What the exercise asks. Give back exactly the lines of the entries below from the line with "# Gear Score Calculator" to the line with "- **Accurate Calculation**: Utilizes", inclusive, and only those.

#####

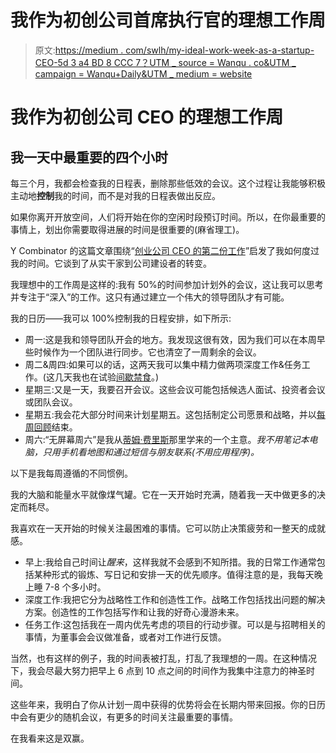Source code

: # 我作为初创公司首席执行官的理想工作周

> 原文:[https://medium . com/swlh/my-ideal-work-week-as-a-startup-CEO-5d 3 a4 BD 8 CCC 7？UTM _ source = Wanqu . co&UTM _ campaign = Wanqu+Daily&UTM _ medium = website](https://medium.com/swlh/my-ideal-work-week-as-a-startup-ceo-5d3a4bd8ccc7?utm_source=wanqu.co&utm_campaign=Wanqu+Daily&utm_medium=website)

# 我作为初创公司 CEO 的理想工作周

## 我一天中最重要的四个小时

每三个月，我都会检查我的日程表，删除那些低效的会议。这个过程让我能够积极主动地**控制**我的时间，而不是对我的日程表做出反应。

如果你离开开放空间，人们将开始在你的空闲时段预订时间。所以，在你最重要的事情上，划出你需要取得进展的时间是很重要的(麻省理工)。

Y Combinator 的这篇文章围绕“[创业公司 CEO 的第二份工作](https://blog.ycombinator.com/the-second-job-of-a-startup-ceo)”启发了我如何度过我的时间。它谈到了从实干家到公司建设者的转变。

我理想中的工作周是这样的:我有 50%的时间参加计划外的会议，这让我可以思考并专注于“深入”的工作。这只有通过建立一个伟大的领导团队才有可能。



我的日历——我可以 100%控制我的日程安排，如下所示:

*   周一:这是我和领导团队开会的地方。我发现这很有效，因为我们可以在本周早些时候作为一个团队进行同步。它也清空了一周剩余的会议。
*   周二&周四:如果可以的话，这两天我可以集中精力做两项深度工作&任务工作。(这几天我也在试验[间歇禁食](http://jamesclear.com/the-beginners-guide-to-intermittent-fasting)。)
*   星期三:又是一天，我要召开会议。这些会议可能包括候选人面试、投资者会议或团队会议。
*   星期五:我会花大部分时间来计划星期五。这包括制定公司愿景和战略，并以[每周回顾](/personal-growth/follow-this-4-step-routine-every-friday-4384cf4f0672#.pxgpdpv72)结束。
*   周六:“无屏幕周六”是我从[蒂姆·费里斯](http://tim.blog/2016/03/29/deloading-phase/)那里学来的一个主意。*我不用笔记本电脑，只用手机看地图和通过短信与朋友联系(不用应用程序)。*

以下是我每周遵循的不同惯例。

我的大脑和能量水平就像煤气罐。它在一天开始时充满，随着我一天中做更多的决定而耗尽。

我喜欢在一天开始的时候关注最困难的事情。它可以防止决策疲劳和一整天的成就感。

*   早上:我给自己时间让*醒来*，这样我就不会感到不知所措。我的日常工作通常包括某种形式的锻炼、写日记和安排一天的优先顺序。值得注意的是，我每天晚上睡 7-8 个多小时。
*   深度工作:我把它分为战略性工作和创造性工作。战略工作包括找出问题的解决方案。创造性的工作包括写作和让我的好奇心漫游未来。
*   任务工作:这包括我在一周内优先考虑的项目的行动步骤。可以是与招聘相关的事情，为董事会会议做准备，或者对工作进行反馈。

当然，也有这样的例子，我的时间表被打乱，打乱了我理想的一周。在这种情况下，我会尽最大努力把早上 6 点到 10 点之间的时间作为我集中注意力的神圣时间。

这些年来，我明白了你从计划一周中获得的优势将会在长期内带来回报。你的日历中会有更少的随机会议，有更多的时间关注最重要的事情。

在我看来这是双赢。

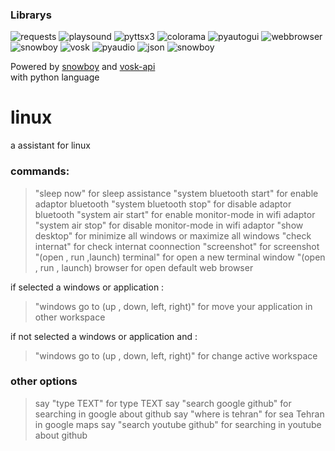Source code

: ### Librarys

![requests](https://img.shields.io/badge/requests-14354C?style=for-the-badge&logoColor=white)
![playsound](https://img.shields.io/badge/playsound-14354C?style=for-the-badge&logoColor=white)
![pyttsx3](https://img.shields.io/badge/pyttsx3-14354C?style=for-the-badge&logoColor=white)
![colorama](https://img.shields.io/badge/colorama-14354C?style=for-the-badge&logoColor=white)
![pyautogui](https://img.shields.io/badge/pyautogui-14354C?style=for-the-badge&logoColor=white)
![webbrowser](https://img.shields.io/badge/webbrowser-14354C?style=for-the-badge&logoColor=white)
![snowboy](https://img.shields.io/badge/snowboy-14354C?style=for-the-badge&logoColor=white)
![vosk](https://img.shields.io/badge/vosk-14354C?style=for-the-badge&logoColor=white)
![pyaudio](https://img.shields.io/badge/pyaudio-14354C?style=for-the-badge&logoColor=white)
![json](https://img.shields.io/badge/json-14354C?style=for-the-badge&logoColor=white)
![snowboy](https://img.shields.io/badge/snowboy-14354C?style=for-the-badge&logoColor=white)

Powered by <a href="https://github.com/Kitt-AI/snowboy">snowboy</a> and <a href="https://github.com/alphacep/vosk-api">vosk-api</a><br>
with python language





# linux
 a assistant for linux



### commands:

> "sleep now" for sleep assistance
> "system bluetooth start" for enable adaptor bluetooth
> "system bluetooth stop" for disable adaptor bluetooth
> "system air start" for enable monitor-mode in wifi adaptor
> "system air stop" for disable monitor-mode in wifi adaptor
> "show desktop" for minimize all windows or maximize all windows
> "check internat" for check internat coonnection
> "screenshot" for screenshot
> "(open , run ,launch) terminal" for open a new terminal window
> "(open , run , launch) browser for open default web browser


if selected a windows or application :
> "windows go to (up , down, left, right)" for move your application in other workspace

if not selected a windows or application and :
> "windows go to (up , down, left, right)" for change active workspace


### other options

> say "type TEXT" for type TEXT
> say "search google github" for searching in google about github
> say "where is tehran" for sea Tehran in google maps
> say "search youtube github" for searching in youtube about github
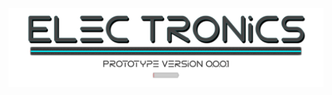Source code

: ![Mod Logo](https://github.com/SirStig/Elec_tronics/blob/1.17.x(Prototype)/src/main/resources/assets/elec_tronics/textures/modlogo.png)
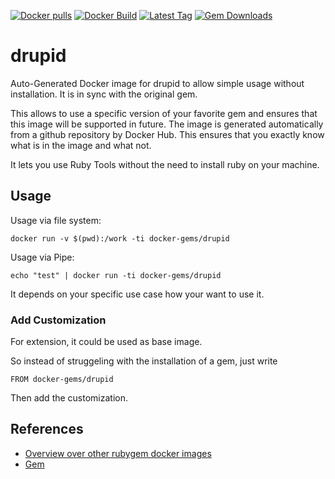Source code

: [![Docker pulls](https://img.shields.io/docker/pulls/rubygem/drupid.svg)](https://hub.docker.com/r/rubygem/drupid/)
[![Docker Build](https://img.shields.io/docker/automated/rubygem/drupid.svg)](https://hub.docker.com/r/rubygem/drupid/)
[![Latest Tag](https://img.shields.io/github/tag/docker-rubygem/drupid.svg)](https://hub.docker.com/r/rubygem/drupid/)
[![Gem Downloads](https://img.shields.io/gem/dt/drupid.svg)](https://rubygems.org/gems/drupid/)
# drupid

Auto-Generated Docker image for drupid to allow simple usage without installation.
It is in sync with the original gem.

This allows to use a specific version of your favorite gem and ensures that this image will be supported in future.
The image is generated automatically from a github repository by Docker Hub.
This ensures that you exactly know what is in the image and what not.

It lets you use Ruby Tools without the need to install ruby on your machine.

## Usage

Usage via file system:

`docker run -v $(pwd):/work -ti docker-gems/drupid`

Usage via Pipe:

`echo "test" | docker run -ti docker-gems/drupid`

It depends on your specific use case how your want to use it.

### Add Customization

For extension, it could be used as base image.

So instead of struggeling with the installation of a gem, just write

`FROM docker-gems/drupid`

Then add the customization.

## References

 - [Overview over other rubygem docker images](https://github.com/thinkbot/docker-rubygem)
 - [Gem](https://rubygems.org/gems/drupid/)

#####

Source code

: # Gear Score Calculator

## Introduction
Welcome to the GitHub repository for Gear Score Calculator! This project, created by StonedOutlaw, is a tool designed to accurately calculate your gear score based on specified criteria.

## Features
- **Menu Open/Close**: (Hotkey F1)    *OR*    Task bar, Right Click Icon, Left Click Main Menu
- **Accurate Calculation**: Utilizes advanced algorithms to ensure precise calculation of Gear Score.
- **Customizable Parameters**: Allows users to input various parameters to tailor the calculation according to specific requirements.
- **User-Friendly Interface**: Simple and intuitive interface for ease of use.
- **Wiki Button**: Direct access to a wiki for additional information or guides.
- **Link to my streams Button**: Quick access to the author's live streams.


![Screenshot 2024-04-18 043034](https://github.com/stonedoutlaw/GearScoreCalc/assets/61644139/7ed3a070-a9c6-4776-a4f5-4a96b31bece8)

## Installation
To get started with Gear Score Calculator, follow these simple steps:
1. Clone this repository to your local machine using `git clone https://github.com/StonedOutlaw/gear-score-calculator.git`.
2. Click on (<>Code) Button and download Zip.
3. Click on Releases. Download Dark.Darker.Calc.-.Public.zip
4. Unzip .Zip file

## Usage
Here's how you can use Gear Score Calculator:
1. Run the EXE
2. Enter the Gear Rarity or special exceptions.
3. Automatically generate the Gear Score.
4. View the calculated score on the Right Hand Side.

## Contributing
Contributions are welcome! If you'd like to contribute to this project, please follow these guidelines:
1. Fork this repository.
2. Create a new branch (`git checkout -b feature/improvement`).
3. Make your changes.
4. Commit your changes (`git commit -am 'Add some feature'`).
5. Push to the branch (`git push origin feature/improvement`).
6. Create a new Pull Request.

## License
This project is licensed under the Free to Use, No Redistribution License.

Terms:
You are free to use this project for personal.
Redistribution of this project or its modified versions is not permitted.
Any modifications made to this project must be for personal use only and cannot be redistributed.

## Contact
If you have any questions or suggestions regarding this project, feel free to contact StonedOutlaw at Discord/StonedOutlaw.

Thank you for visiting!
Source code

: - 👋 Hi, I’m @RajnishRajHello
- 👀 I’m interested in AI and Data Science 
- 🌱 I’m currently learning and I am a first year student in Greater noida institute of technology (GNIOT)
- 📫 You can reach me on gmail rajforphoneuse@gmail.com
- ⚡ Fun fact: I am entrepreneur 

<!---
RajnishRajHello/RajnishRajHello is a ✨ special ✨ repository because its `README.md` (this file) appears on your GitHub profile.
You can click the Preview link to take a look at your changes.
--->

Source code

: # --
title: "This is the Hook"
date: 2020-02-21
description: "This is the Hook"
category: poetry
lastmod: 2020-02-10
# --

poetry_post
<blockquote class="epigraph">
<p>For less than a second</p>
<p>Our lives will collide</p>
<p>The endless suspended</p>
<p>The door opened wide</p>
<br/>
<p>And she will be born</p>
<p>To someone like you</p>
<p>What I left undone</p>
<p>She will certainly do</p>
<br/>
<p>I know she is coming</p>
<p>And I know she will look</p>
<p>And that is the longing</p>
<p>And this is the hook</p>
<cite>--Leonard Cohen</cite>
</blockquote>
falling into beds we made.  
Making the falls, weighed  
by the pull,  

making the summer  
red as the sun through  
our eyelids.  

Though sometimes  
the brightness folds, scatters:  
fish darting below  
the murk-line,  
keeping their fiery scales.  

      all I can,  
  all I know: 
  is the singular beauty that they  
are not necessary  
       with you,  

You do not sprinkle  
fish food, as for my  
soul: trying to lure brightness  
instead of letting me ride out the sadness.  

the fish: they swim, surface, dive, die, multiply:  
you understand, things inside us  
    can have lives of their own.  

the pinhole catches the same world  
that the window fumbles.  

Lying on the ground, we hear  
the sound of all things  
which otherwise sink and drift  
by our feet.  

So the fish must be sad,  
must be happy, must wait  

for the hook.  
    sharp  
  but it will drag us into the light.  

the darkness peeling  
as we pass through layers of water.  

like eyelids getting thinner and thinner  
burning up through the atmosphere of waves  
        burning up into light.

#####

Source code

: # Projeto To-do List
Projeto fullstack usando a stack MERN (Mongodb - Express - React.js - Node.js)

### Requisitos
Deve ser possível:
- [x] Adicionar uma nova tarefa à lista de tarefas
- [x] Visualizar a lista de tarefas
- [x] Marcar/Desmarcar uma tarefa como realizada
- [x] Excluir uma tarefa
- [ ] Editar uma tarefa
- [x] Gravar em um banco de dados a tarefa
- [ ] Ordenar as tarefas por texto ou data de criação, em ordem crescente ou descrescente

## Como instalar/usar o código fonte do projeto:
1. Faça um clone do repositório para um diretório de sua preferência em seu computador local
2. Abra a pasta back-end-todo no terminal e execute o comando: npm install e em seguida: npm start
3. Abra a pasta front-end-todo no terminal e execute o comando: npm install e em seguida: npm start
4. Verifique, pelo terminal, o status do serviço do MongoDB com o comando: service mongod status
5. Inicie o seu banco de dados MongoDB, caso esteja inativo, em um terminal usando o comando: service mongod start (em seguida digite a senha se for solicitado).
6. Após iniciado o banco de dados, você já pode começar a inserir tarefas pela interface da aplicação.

#####

Answer area.
: # Gear Score Calculator

## Introduction
Welcome to the GitHub repository for Gear Score Calculator! This project, created by StonedOutlaw, is a tool designed to accurately calculate your gear score based on specified criteria.

## Features
- **Menu Open/Close**: (Hotkey F1)    *OR*    Task bar, Right Click Icon, Left Click Main Menu
- **Accurate Calculation**: Utilizes advanced algorithms to ensure precise calculation of Gear Score.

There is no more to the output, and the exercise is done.